The EU has slowed down its new sanctions against Russia as Trump ratchets up the pressure.
On September 16, the European Union did not publish the 19th package of restrictive measures against Moscow. Ursula von der Leyen explained the pause by the need to coordinate the details with Washington.
The decision coincided with a conversation between the head of the European Commission and Donald Trump. Several days ago, the US President made an unexpected appeal to NATO countries, calling on them to stop purchasing Russian oil and join US sanctions. Such demands had not been made against the alliance before.
Particular attention has been paid to Hungary and Slovakia, which continue to receive oil via the Druzhba pipeline.

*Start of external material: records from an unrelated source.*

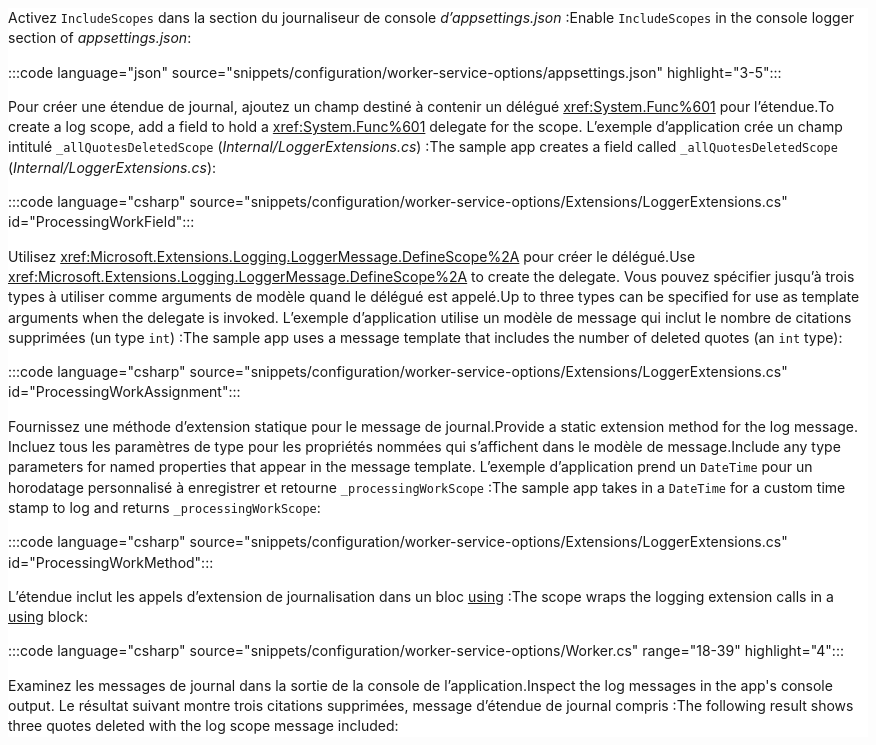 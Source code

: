 <span data-ttu-id="e5e5a-160">Activez `IncludeScopes` dans la section du journaliseur de console *d’appsettings.json* :</span><span class="sxs-lookup"><span data-stu-id="e5e5a-160">Enable `IncludeScopes` in the console logger section of *appsettings.json*:</span></span>

:::code language="json" source="snippets/configuration/worker-service-options/appsettings.json" highlight="3-5":::

<span data-ttu-id="e5e5a-161">Pour créer une étendue de journal, ajoutez un champ destiné à contenir un délégué <xref:System.Func%601> pour l’étendue.</span><span class="sxs-lookup"><span data-stu-id="e5e5a-161">To create a log scope, add a field to hold a <xref:System.Func%601> delegate for the scope.</span></span> <span data-ttu-id="e5e5a-162">L’exemple d’application crée un champ intitulé `_allQuotesDeletedScope` (*Internal/LoggerExtensions.cs*) :</span><span class="sxs-lookup"><span data-stu-id="e5e5a-162">The sample app creates a field called `_allQuotesDeletedScope` (*Internal/LoggerExtensions.cs*):</span></span>

:::code language="csharp" source="snippets/configuration/worker-service-options/Extensions/LoggerExtensions.cs" id="ProcessingWorkField":::

<span data-ttu-id="e5e5a-163">Utilisez <xref:Microsoft.Extensions.Logging.LoggerMessage.DefineScope%2A> pour créer le délégué.</span><span class="sxs-lookup"><span data-stu-id="e5e5a-163">Use <xref:Microsoft.Extensions.Logging.LoggerMessage.DefineScope%2A> to create the delegate.</span></span> <span data-ttu-id="e5e5a-164">Vous pouvez spécifier jusqu’à trois types à utiliser comme arguments de modèle quand le délégué est appelé.</span><span class="sxs-lookup"><span data-stu-id="e5e5a-164">Up to three types can be specified for use as template arguments when the delegate is invoked.</span></span> <span data-ttu-id="e5e5a-165">L’exemple d’application utilise un modèle de message qui inclut le nombre de citations supprimées (un type `int`) :</span><span class="sxs-lookup"><span data-stu-id="e5e5a-165">The sample app uses a message template that includes the number of deleted quotes (an `int` type):</span></span>

:::code language="csharp" source="snippets/configuration/worker-service-options/Extensions/LoggerExtensions.cs" id="ProcessingWorkAssignment":::

<span data-ttu-id="e5e5a-166">Fournissez une méthode d’extension statique pour le message de journal.</span><span class="sxs-lookup"><span data-stu-id="e5e5a-166">Provide a static extension method for the log message.</span></span> <span data-ttu-id="e5e5a-167">Incluez tous les paramètres de type pour les propriétés nommées qui s’affichent dans le modèle de message.</span><span class="sxs-lookup"><span data-stu-id="e5e5a-167">Include any type parameters for named properties that appear in the message template.</span></span> <span data-ttu-id="e5e5a-168">L’exemple d’application prend un `DateTime` pour un horodatage personnalisé à enregistrer et retourne `_processingWorkScope` :</span><span class="sxs-lookup"><span data-stu-id="e5e5a-168">The sample app takes in a `DateTime` for a custom time stamp to log and returns `_processingWorkScope`:</span></span>

:::code language="csharp" source="snippets/configuration/worker-service-options/Extensions/LoggerExtensions.cs" id="ProcessingWorkMethod":::

<span data-ttu-id="e5e5a-169">L’étendue inclut les appels d’extension de journalisation dans un bloc [using](../../csharp/language-reference/keywords/using-statement.md) :</span><span class="sxs-lookup"><span data-stu-id="e5e5a-169">The scope wraps the logging extension calls in a [using](../../csharp/language-reference/keywords/using-statement.md) block:</span></span>

:::code language="csharp" source="snippets/configuration/worker-service-options/Worker.cs" range="18-39" highlight="4":::

<span data-ttu-id="e5e5a-170">Examinez les messages de journal dans la sortie de la console de l’application.</span><span class="sxs-lookup"><span data-stu-id="e5e5a-170">Inspect the log messages in the app's console output.</span></span> <span data-ttu-id="e5e5a-171">Le résultat suivant montre trois citations supprimées, message d’étendue de journal compris :</span><span class="sxs-lookup"><span data-stu-id="e5e5a-171">The following result shows three quotes deleted with the log scope message included:</span></span>
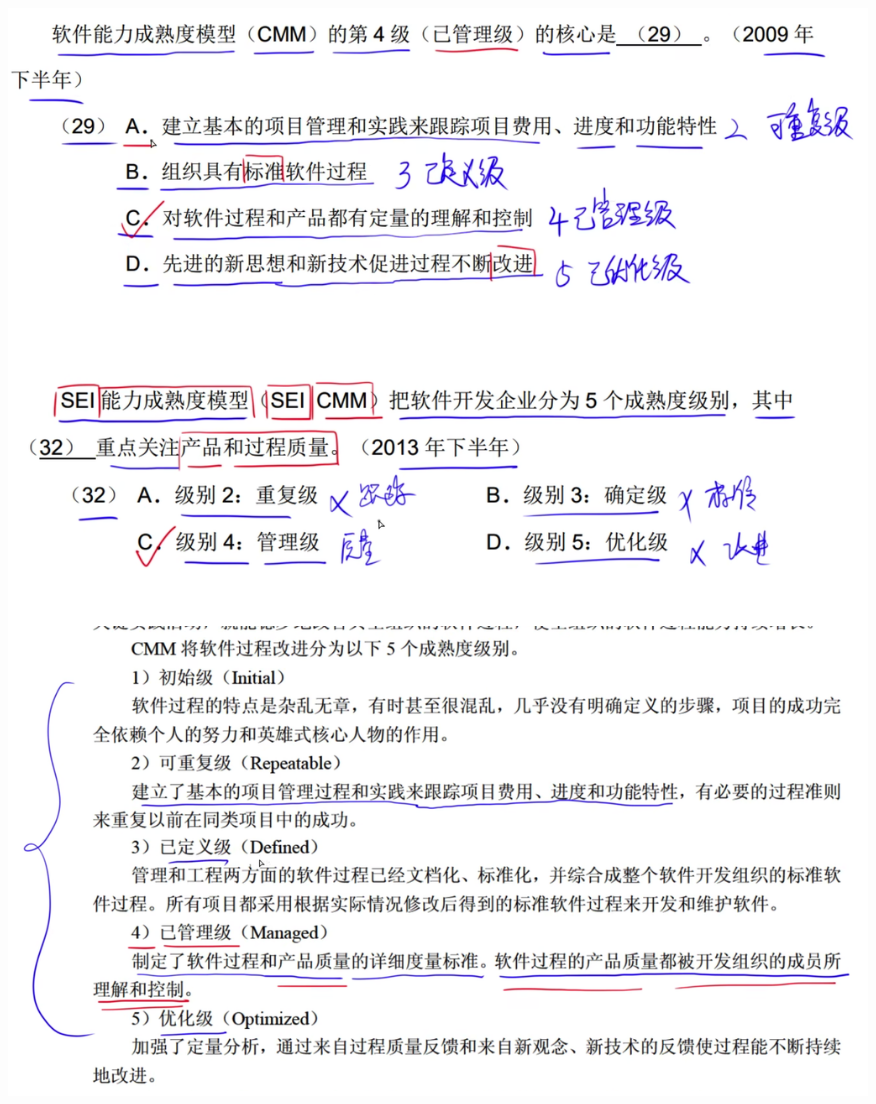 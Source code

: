 ![](../pic/2023-05-16-07-54-33.png)

![](../pic/2023-05-16-10-23-22.png)
![](../pic/2023-05-16-10-25-24.png)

Their governments argue that replacing Russian crude is impossible, as it would increase prices for households. Experts, however, point to an alternative—the Croatian JANAF route—as a way to meet their needs.
According to the Center for Research on Energy and Clean Air, Russia has received €5.4 billion from supplies to these two countries since the beginning of the war. While these are significant sums for the Kremlin, the monthly revenues appear modest compared to overall energy revenues. Crucially, it is precisely the dependence of Budapest and Bratislava that explains their unique position within the EU.
American calls could become additional leverage. Brussels recalls that the REPowerEU plan calls for a complete phase-out of Russian energy supplies by 2027.
Despite promises of a “bright future” and stability, Russia is facing a very different reality. For the first time since the 1990s, barter has become a regular tool in foreign trade.
The practice is being used to get around sanctions imposed by the EU and the United States.
As a result, companies are now trading goods directly — wheat in exchange for Chinese cars, or flax swapped for household appliances and construction materials. Yet such deals harm the economy, distorting the export structure and offering little long-term benefit.